MATERIAL FOR THE TASK:
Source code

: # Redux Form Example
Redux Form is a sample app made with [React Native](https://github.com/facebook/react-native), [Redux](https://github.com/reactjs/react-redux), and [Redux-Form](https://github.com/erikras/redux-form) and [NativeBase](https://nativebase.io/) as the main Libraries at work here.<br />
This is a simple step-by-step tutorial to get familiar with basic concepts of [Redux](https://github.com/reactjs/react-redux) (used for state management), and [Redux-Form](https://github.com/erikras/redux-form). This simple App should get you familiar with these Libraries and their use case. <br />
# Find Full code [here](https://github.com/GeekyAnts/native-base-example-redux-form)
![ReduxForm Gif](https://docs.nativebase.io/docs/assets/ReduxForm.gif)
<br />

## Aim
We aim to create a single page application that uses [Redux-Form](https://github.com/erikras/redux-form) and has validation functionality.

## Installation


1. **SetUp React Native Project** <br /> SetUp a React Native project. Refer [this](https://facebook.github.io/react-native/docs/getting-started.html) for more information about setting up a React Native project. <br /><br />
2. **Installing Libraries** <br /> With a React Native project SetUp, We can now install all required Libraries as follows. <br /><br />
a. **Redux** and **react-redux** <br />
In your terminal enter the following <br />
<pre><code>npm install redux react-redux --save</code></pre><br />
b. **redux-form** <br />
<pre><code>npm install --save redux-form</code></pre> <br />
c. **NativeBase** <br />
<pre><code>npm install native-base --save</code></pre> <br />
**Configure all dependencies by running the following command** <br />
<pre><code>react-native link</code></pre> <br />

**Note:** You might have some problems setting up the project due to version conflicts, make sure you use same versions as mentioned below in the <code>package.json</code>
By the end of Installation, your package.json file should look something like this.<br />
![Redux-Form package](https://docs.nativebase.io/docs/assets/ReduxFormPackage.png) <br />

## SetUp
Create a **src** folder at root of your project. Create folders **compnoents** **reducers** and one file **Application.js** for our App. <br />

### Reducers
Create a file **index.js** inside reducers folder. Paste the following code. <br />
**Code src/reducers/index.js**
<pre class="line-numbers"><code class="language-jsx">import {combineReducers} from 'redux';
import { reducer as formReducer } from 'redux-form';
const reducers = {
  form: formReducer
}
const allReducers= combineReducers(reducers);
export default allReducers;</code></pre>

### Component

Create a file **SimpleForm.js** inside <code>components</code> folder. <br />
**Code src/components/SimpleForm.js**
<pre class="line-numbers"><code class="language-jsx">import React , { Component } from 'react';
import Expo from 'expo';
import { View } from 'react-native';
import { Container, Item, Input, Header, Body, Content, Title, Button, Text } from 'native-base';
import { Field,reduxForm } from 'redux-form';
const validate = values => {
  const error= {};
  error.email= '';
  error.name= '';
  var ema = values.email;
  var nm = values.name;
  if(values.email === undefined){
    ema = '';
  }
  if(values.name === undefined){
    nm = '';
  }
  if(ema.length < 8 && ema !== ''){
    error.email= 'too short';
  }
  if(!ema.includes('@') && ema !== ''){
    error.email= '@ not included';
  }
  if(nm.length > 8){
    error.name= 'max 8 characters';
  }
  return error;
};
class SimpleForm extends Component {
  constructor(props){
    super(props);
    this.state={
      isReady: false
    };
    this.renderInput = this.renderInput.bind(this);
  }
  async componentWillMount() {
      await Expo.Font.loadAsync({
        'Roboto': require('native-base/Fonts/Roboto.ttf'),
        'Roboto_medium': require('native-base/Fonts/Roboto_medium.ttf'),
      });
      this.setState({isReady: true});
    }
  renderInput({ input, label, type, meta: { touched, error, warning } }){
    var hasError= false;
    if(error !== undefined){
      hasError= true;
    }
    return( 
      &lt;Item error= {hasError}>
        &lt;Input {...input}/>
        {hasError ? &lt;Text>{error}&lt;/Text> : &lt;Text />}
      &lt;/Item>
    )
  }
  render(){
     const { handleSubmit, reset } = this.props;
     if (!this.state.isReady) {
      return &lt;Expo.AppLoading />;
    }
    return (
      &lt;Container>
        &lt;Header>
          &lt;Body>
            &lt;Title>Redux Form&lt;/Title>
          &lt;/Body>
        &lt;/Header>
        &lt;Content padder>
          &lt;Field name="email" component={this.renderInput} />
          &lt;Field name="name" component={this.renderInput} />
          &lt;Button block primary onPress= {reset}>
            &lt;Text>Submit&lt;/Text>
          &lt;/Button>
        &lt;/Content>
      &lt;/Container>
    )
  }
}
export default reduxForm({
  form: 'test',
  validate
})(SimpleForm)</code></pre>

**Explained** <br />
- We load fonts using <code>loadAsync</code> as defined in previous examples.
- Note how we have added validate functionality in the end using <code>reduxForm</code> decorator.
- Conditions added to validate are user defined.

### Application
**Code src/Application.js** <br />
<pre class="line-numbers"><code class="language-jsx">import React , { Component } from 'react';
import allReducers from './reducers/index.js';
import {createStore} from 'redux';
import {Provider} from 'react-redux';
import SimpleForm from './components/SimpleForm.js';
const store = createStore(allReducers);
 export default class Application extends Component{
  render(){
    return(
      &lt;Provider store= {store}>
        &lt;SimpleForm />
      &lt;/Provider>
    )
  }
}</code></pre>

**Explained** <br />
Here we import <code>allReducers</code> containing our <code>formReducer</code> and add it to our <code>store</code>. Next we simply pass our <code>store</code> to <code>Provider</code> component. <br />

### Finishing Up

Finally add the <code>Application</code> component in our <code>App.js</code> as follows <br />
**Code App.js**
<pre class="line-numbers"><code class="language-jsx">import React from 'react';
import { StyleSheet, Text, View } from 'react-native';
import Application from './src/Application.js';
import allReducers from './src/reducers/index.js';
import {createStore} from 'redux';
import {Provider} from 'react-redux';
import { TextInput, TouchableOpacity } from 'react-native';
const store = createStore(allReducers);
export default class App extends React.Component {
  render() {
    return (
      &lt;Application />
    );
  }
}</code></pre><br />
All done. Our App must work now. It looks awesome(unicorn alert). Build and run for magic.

YOUR GOAL: Retrieve each line of the data in which the word "assets" can be found.

WRITTEN SOLUTION:
![ReduxForm Gif](https://docs.nativebase.io/docs/assets/ReduxForm.gif)
![Redux-Form package](https://docs.nativebase.io/docs/assets/ReduxFormPackage.png) <br />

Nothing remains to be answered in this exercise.